Variability of electricity tariffs and fuel markets: The Generation & Sales business accounts for 77.7% of Revenue, and fuel price volatility and delays in cost pass-through can compress margins. There is a risk of valuation losses on forward power contracts (the earnings supplementary materials reference “recognition of valuation losses on forward power contracts, etc. (operating expenses)”), and geopolitical developments in the Middle East could cause sudden spikes in fuel procurement costs.
Dependence on regulated revenue and regulatory change risk: Wheeling revenue of 1,315.6B yen is stable, but revisions to the regulated tariff system or changes in rate-base recognition could affect the revenue base. Progress in electricity system reform and changes to wheeling tariff calculation rules could materially affect the profitability of the Transmission & Distribution business.
Profitability & Returns
| 指標 | 自社 | 中央値 (IQR) | Delta |
|---|---|---|---|
| Operating margin | 6.8% | 19.9% (6.5%–38.3%) | -13.2pt |
| Net Margin | 3.6% | 5.6% (3.8%–22.2%) | -2.0pt |
Operating margin is 13.2ppt below the industry median and is nearly at the first quartile level (6.5%), placing the company in the lower range within the industry. Net Margin is also 2.0ppt below the median, and profitability trails the industry average.
Growth & Capital Efficiency
| 指標 | 自社 | 中央値 (IQR) | Delta |
|---|---|---|---|
| Revenue growth rate (YoY) | -10.3% | -0.5% (-0.9%–13.1%) | -9.8pt |
Revenue growth rate is 9.8ppt below the industry median, and the decrease in sales is large within the industry due to subsidy reductions and unit price normalization.

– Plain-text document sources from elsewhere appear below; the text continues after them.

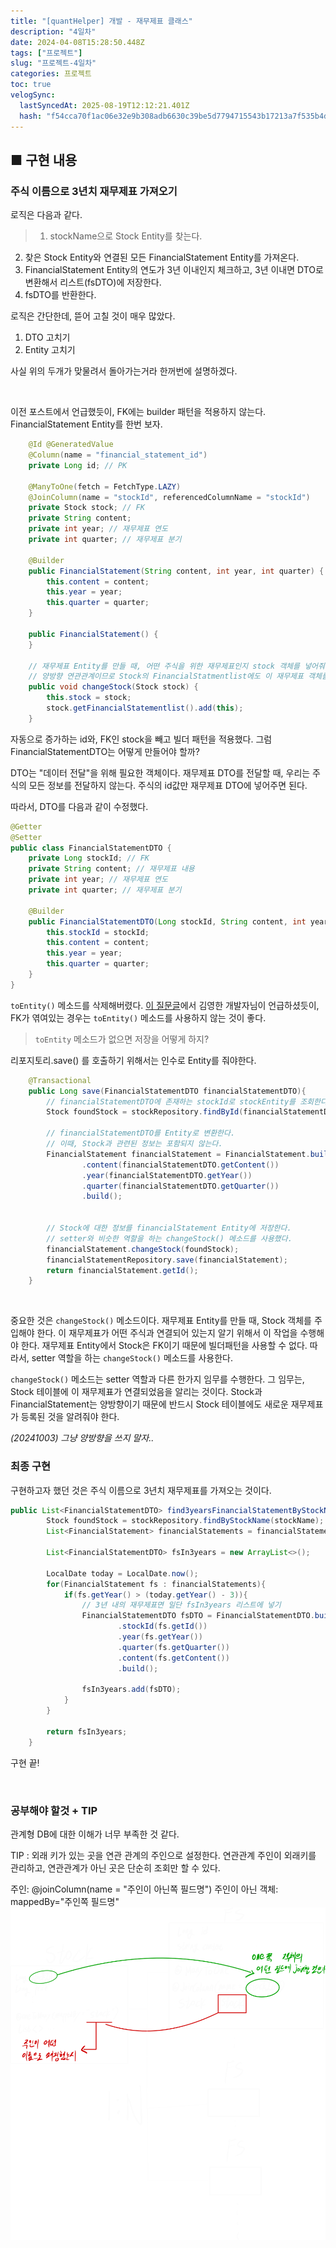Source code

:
 ```yaml
---
title: "[quantHelper] 개발 - 재무제표 클래스"
description: "4일차"
date: 2024-04-08T15:28:50.448Z
tags: ["프로젝트"]
slug: "프로젝트-4일차"
categories: 프로젝트
toc: true
velogSync:
  lastSyncedAt: 2025-08-19T12:12:21.401Z
  hash: "f54cca70f1ac06e32e9b308adb6630c39be5d7794715543b17213a7f535b4d1b"
---
```


## ■ 구현 내용
### 주식 이름으로 3년치 재무제표 가져오기
로직은 다음과 같다.
>1. stockName으로 Stock Entity를 찾는다.
2. 찾은 Stock Entity와 연결된 모든 FinancialStatement Entity를 가져온다.
3. FinancialStatement Entity의 연도가 3년 이내인지 체크하고, 3년 이내면 DTO로 변환해서 리스트(fsDTO)에 저장한다.
4. fsDTO를 반환한다.

로직은 간단한데, 뜯어 고칠 것이 매우 많았다.

1. DTO 고치기
2. Entity 고치기

사실 위의 두개가 맞물려서 돌아가는거라 한꺼번에 설명하겠다.

<br>

이전 포스트에서 언급했듯이, FK에는 builder 패턴을 적용하지 않는다.
FinancialStatement Entity를 한번 보자.
```java
    @Id @GeneratedValue
    @Column(name = "financial_statement_id")
    private Long id; // PK

    @ManyToOne(fetch = FetchType.LAZY)
    @JoinColumn(name = "stockId", referencedColumnName = "stockId")
    private Stock stock; // FK
    private String content;
    private int year; // 재무제표 연도
    private int quarter; // 재무제표 분기

    @Builder
    public FinancialStatement(String content, int year, int quarter) {
        this.content = content;
        this.year = year;
        this.quarter = quarter;
    }

    public FinancialStatement() {
    }
    
    // 재무제표 Entity를 만들 때, 어떤 주식을 위한 재무제표인지 stock 객체를 넣어줘야 한다. 이 때 사용하는 메소드이다.
    // 양방향 연관관계이므로 Stock의 FinancialStatmentlist에도 이 재무제표 객체를 넣어줘야 한다.
    public void changeStock(Stock stock) {
        this.stock = stock;
        stock.getFinancialStatementlist().add(this);
    }
```

자동으로 증가하는 id와, FK인 stock을 빼고 빌더 패턴을 적용했다.
그럼 FinancialStatementDTO는 어떻게 만들어야 할까?

DTO는 "데이터 전달"을 위해 필요한 객체이다.
재무제표 DTO를 전달할 때, 우리는 주식의 모든 정보를 전달하지 않는다.
주식의 id값만 재무제표 DTO에 넣어주면 된다.

따라서, DTO를 다음과 같이 수정했다.
```java
@Getter
@Setter
public class FinancialStatementDTO {
    private Long stockId; // FK
    private String content; // 재무제표 내용
    private int year; // 재무제표 연도
    private int quarter; // 재무제표 분기

    @Builder
    public FinancialStatementDTO(Long stockId, String content, int year, int quarter) {
        this.stockId = stockId;
        this.content = content;
        this.year = year;
        this.quarter = quarter;
    }
}
```
```toEntity()``` 메소드를 삭제해버렸다.
<a href="https://www.inflearn.com/questions/141526/dto%EC%97%90%EC%84%9C-%EC%99%B8%EB%9E%98%ED%82%A4-%EA%B0%92%EC%97%90-%EB%8C%80%ED%95%B4-%EC%A7%88%EB%AC%B8%EC%9D%B4-%EC%9E%88%EC%8A%B5%EB%8B%88%EB%8B%A4">이 질문글</a>에서 김영한 개발자님이 언급하셨듯이, FK가 엮여있는 경우는 ```toEntity()``` 메소드를 사용하지 않는 것이 좋다.

>```toEntity``` 메소드가 없으면 저장을 어떻게 하지?

리포지토리.save() 를 호출하기 위해서는 인수로 Entity를 줘야한다.
```java
    @Transactional
    public Long save(FinancialStatementDTO financialStatementDTO){
    	// financialStatementDTO에 존재하는 stockId로 stockEntity를 조회한다.
        Stock foundStock = stockRepository.findById(financialStatementDTO.getStockId()).get();
        
        // financialStatementDTO를 Entity로 변환한다.
        // 이때, Stock과 관련된 정보는 포함되지 않는다.
        FinancialStatement financialStatement = FinancialStatement.builder()
                .content(financialStatementDTO.getContent())
                .year(financialStatementDTO.getYear())
                .quarter(financialStatementDTO.getQuarter())
                .build();
                
         
        // Stock에 대한 정보를 financialStatement Entity에 저장한다.
        // setter와 비슷한 역할을 하는 changeStock() 메소드를 사용했다.
        financialStatement.changeStock(foundStock);
        financialStatementRepository.save(financialStatement);
        return financialStatement.getId();
    }
```

<br>

중요한 것은 ```changeStock()``` 메소드이다.
재무제표 Entity를 만들 때, Stock 객체를 주입해야 한다.
이 재무제표가 어떤 주식과 연결되어 있는지 알기 위해서 이 작업을 수행해야 한다.
재무제표 Entity에서 Stock은 FK이기 때문에 빌더패턴을 사용할 수 없다.
따라서, setter 역할을 하는 ```changeStock()``` 메소드를 사용한다.

```changeStock()``` 메소드는 setter 역할과 다른 한가지 임무를 수행한다.
그 임무는, Stock 테이블에 이 재무제표가 연결되었음을 알리는 것이다.
Stock과 FinancialStatement는 양방향이기 때문에 반드시 Stock 테이블에도 새로운 재무제표가 등록된 것을 알려줘야 한다.

_(20241003) 그냥 양방향을 쓰지 말자.._


### 최종 구현
구현하고자 했던 것은 주식 이름으로 3년치 재무제표를 가져오는 것이다.
```java
public List<FinancialStatementDTO> find3yearsFinancialStatementByStockName(String stockName){
        Stock foundStock = stockRepository.findByStockName(stockName); // stockName으로 Stock Entity 찾기
        List<FinancialStatement> financialStatements = financialStatementRepository.findAllByStock(foundStock); // Stock으로 재무제표 모두 가져오기

        List<FinancialStatementDTO> fsIn3years = new ArrayList<>();

        LocalDate today = LocalDate.now();
        for(FinancialStatement fs : financialStatements){
            if(fs.getYear() > (today.getYear() - 3)){
                // 3년 내의 재무제표면 일단 fsIn3years 리스트에 넣기
                FinancialStatementDTO fsDTO = FinancialStatementDTO.builder()
                        .stockId(fs.getId())
                        .year(fs.getYear())
                        .quarter(fs.getQuarter())
                        .content(fs.getContent())
                        .build();

                fsIn3years.add(fsDTO);
            }
        }

        return fsIn3years;
    }
```

구현 끝!

<br>

### 공부해야 할것 + TIP
관계형 DB에 대한 이해가 너무 부족한 것 같다.


TIP : 외래 키가 있는 곳을 연관 관계의 주인으로 설정한다. 
연관관계 주인이 외래키를 관리하고, 연관관계가 아닌 곳은 단순히 조회만 할 수 있다. 

주인: @joinColumn(name = "주인이 아닌쪽 필드명")
주인이 아닌 객체: mappedBy="주인쪽 필드명"
![](/assets/posts/faa673caf86af19d4c6ae4a695901e362b4154b6216a853fd3d5cadc507a76a0.png)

※Source: Company compilation
Stability of regulated revenue and cash generation: Wheeling revenue grew +10.7% YoY and Operating Cash Flow remains strong at 3,701.6B yen (4.3x Net Income). The cash-driven earnings profile with an accrual ratio of -5.0 underpins financial stability. The predictability of regulated revenue and robust Operating CF support interest-paying capacity despite high leverage.
Sharp deterioration in profitability and rising financial costs: Operating margin deteriorated from 10.6% to 6.8% (down 3.8ppt), and Net Margin fell from 6.9% to 3.6% (down 3.3ppt). With an interest burden coefficient of 0.74, interest payments absorb roughly 19% of Operating Income, and high leverage (D/E 4.05x, Debt/EBITDA 3.87x) constrains profitability improvement. Subsidy reductions and unit price normalization structurally pressure earnings, making short-term reversal difficult. With sustained interest-rate levels and continued capital expenditure (3,953.7B yen, 1.75x depreciation), Free Cash Flow was -55.4B yen, sustaining dependence on external funding.
Medium-term improvement drivers and monitoring points: Stable growth in the Transmission & Distribution business and improvement in comprehensive income (remeasurement gain on retirement benefits of 395.8B yen) strengthened equity, improving the Equity Ratio to 19.8% (YoY +1.1ppt). Continued capital expenditure to expand future supply capacity and higher utilization rates in nuclear and renewable generation are keys to margin recovery. Short-term concerns include valuation loss risk on forward power contracts and fuel market volatility due to Middle East developments; monitoring Debt/EBITDA and interest coverage trends and developments in wheeling tariff regulation is essential.